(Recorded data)
--------------------
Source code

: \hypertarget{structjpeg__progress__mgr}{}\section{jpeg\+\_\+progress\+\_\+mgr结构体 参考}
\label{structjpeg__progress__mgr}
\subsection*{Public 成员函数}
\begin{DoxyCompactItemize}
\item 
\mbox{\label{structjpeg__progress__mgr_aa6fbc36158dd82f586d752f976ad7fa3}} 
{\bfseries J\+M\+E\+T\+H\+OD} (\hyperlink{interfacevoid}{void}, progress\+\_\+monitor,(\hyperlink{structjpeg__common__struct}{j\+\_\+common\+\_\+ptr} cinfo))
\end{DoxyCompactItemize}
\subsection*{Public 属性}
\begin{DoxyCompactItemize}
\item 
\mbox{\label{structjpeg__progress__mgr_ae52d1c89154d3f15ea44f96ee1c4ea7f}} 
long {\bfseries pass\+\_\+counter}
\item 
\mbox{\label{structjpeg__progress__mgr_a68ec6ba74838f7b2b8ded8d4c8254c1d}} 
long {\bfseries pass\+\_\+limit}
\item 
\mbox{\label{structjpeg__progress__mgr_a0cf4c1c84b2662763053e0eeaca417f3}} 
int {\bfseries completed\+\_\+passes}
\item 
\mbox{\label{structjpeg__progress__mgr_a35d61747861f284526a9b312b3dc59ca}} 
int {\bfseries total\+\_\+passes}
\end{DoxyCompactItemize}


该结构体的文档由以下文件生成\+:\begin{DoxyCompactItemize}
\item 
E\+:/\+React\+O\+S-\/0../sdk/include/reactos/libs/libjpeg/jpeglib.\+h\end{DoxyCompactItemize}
--------------------
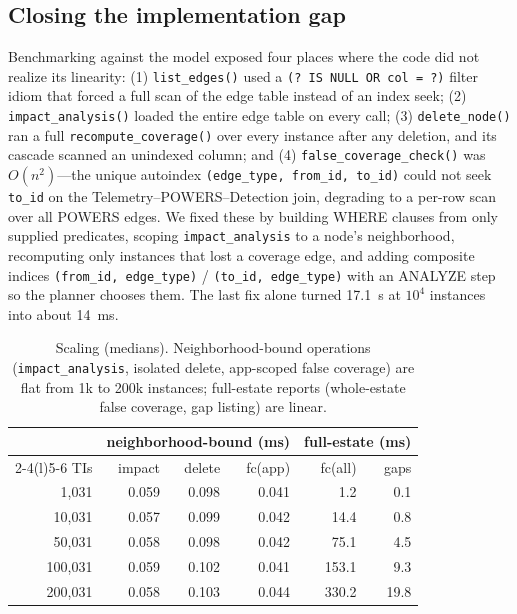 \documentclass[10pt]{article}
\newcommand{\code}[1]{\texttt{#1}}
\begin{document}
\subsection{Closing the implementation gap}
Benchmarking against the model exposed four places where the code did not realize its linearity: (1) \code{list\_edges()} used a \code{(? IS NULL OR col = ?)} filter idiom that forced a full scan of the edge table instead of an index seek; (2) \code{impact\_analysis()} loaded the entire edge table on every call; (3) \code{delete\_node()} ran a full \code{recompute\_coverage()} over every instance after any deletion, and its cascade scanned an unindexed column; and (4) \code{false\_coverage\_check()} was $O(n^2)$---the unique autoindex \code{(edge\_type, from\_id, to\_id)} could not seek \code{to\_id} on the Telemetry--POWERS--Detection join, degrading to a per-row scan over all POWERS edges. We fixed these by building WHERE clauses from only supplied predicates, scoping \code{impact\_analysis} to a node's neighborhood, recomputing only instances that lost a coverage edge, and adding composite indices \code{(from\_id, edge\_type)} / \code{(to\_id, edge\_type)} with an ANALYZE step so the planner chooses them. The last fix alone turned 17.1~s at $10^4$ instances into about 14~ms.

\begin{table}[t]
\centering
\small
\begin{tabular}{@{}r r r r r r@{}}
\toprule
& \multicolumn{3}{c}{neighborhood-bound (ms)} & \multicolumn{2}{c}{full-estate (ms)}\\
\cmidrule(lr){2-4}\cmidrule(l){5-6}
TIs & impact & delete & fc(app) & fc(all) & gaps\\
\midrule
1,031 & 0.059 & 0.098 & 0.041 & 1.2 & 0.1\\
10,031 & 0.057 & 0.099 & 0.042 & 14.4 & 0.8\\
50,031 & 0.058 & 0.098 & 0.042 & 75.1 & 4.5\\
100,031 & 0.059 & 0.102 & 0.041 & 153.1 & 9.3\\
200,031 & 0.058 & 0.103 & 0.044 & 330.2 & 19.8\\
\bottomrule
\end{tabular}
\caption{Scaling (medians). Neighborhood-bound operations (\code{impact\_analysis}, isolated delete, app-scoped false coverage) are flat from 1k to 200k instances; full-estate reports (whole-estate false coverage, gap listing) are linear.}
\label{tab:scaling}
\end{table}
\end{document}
--------------------
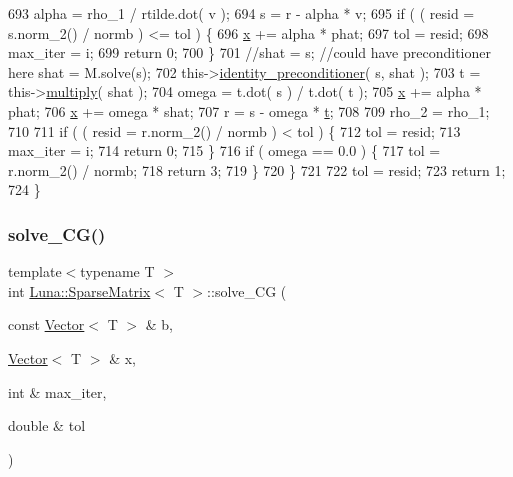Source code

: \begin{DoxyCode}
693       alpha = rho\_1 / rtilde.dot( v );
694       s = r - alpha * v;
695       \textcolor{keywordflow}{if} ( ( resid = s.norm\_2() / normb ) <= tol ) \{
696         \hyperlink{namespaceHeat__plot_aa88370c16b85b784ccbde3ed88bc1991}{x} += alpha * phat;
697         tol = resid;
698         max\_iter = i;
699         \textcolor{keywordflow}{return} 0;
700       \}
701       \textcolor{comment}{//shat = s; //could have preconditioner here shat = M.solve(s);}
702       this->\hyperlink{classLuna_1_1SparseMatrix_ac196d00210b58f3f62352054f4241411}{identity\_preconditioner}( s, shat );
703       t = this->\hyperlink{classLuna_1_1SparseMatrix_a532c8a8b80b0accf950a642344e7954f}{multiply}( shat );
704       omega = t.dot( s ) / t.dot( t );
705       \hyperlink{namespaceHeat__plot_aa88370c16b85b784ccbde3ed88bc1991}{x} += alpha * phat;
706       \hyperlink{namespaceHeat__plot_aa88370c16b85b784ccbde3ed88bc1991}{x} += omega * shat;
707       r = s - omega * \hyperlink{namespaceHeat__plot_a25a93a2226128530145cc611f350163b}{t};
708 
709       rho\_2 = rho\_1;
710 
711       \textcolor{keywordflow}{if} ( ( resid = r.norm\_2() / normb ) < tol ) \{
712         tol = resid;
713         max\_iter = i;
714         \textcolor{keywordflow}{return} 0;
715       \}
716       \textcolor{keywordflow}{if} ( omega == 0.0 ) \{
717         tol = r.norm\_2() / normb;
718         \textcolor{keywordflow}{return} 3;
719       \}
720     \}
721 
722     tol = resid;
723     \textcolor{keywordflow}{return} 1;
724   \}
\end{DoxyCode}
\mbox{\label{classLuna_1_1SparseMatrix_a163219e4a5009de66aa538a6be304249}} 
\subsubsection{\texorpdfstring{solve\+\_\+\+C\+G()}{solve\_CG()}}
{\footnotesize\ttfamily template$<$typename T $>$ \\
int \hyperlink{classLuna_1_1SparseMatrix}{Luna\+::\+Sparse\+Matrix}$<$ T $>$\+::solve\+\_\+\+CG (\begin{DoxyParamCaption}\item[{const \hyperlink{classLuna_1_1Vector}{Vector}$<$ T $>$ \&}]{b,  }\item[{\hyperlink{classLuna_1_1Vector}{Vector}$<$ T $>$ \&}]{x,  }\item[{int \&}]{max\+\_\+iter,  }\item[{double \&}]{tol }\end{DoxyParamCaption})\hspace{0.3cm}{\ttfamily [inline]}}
--------------------
§ EXERCISE INSTRUCTIONS: Out of the preceding entries, pull every line containing the string "long".

§ OUTPUT FOR THIS EXERCISE:
long {\bfseries pass\+\_\+counter}
long {\bfseries pass\+\_\+limit}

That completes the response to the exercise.